Tuesday, September 2, 2008

Archiving Policies - Hard limit, or Quotas?

I run into this constantly on the job. Many people like the simplicity of a hard set policy; IE archive everything 30 days old or older. My argument to this is that quotas, while requiring a bit more planning and foresight, are eventually much more dynamic and easily managed in the long run.

My personal preference is to set the archive quota to use the warning limit. This way, it is seamless to the user as it prevents the notifications, and doesn't hit the send/receive limit either. Another pro to using the warning quota in Exchange is that because they don't see a warning, they don't misinterpret what is going on and try to archive it themselves. This is compounded if the ability to use PSTs has not been disabled via group policy. Hard set limits such as nothing in the last 7 days will help with potential user grief (especially if the slider on the quota limit tab is set toward size rather than date). Also setting the "Do not archive messages smaller than" setting is good to set so that it mitigates the frustration of having to pull down an archive that didn't really get any size savings anyways. Stubs tend to be around 2-3kb, so that part is a no brainer. I like setting it a bit higher due to the balance of overall size savings versus user acceptance. Again this is a culture based decision.
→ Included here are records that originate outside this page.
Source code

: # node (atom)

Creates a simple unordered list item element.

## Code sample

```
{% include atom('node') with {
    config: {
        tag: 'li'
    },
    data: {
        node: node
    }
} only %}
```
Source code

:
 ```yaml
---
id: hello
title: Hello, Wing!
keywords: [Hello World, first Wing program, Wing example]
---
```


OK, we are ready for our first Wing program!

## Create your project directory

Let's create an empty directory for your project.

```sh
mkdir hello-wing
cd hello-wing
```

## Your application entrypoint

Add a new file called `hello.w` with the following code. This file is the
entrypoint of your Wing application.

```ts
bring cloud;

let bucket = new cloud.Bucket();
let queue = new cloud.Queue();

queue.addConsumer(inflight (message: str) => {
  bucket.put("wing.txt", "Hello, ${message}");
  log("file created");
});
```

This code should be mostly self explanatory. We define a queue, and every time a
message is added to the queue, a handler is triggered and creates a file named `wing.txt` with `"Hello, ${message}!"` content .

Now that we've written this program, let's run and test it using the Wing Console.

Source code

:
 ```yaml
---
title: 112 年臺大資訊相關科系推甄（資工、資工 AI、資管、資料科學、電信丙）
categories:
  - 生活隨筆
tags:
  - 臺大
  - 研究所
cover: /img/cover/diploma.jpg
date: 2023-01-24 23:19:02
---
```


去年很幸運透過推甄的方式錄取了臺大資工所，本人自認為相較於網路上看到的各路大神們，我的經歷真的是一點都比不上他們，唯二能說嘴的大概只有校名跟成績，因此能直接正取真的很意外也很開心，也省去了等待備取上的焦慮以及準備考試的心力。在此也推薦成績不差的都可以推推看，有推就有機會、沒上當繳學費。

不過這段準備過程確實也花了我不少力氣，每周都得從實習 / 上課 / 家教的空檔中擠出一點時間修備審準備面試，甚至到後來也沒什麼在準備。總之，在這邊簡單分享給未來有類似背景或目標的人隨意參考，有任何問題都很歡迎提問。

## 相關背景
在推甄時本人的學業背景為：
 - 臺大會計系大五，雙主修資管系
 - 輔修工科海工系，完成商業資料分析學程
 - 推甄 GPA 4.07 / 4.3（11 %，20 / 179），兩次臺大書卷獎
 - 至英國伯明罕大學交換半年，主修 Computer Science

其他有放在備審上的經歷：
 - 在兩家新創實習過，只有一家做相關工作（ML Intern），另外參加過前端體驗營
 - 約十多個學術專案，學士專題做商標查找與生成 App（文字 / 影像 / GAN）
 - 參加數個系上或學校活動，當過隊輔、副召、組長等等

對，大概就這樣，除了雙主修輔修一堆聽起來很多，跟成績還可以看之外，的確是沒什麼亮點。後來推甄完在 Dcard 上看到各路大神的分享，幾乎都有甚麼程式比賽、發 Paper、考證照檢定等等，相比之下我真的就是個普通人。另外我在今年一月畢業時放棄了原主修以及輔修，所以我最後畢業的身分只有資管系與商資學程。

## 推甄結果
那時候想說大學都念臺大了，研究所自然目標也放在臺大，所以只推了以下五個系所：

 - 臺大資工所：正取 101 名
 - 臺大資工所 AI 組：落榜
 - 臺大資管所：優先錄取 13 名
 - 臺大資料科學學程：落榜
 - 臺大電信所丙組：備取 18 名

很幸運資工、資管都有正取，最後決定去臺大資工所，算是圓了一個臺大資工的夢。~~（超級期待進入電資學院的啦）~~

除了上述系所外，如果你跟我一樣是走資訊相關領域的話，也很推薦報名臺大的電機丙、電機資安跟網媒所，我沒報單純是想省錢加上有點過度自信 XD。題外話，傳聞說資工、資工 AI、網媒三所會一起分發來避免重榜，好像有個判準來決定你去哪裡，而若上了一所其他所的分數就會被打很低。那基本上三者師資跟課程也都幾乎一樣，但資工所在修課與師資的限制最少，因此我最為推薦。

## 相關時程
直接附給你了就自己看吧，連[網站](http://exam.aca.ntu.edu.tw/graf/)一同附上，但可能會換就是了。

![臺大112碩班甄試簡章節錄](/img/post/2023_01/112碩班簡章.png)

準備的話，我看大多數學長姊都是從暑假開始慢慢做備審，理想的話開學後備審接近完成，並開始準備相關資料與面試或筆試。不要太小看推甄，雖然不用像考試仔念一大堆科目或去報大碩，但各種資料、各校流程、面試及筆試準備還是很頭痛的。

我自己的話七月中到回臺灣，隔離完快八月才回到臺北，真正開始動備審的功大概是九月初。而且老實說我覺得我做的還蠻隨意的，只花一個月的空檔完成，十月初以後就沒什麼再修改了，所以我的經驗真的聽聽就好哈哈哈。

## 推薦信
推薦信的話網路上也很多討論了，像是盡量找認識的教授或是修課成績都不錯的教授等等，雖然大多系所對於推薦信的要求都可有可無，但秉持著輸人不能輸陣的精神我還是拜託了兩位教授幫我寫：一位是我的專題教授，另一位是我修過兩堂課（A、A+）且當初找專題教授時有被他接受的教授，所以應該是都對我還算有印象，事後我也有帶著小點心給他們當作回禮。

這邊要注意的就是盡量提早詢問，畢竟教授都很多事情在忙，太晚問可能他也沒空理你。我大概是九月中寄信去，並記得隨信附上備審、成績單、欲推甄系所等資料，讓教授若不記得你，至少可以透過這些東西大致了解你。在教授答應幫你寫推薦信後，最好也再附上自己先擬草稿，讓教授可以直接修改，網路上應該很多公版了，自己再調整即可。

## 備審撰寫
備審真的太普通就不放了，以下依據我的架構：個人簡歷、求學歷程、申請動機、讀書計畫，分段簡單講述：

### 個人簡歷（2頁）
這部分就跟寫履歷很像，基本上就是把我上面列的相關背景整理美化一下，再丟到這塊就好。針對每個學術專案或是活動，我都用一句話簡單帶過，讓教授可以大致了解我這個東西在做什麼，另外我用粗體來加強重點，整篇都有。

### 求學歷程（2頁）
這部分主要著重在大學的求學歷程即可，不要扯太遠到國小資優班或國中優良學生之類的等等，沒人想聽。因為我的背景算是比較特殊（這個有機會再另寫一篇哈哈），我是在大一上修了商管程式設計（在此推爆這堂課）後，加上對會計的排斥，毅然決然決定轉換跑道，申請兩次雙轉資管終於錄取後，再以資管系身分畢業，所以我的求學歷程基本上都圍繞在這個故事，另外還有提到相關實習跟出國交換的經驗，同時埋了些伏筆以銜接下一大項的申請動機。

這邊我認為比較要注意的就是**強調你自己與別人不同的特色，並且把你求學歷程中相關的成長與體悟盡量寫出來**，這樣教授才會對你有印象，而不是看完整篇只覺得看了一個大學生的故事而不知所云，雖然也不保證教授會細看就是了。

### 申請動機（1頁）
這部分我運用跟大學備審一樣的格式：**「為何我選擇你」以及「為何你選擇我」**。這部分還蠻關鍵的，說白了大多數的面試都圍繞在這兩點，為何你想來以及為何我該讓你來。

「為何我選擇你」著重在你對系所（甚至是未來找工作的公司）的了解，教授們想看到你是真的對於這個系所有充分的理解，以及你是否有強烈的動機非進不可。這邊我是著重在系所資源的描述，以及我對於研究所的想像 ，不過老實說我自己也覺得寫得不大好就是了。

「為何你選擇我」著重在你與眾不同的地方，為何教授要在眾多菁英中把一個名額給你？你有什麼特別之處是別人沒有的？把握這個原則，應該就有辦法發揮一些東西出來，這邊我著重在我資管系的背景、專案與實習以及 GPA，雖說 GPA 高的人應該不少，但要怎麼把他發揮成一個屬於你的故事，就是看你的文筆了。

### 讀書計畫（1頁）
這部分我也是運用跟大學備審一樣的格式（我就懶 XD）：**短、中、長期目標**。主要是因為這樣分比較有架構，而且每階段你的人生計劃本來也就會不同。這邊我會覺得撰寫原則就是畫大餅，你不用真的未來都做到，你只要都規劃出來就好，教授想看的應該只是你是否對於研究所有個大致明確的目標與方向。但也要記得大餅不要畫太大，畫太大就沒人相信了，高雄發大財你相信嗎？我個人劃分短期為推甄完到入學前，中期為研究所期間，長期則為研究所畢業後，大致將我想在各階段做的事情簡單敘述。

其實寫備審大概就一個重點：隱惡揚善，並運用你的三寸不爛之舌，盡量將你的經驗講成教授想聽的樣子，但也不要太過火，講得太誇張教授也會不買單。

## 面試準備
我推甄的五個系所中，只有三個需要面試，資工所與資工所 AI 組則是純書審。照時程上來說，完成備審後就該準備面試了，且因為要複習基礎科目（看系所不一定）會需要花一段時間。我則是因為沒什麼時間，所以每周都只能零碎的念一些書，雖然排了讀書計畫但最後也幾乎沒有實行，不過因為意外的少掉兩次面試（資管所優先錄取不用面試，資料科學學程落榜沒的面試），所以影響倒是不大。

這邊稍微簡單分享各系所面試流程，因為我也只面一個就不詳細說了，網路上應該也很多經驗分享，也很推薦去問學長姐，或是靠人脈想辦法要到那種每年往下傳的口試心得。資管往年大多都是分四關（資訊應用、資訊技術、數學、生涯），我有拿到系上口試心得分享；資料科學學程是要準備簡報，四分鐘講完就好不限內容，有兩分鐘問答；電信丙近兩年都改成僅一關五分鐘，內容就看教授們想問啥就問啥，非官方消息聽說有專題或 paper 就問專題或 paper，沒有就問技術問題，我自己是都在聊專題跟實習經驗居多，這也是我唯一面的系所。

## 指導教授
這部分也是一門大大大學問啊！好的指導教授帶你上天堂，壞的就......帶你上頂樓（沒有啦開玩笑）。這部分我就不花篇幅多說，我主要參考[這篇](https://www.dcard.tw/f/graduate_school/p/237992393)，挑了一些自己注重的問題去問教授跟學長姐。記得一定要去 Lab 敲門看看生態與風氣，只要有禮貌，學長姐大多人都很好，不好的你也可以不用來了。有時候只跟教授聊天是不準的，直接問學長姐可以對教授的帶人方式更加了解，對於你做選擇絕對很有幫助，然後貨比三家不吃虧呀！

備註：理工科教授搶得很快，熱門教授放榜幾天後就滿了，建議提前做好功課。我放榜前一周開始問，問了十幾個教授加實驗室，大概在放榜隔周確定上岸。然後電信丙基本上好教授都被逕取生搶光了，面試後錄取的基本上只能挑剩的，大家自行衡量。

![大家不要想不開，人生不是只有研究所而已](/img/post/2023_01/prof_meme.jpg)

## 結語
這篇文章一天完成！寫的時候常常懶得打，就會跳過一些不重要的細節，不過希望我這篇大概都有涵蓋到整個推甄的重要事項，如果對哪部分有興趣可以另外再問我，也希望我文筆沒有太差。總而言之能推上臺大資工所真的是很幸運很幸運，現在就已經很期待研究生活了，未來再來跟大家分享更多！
The quota limit tab is another place decisions come in to play. You'll want to set the percentage of the quota to begin archiving from to at least be less than what the person could receive in a day. That number also affects how far down to archive. The size versus message age debate is one of, surprise, culture. If your company receives a barrage of large images for viewing/editing, you'll obviously take different steps than if your business relies on email primarily as a quick messaging service.

Now to the dynamic part. The best part about this system is that you only need one policy. This means no messing with automation policies down the road, no messy clean ups, etc. Merely change the quota limit in Exchange for the mailstore or individual and viola. Powershell scripts in Exchange 2007 make this a very powerful solution!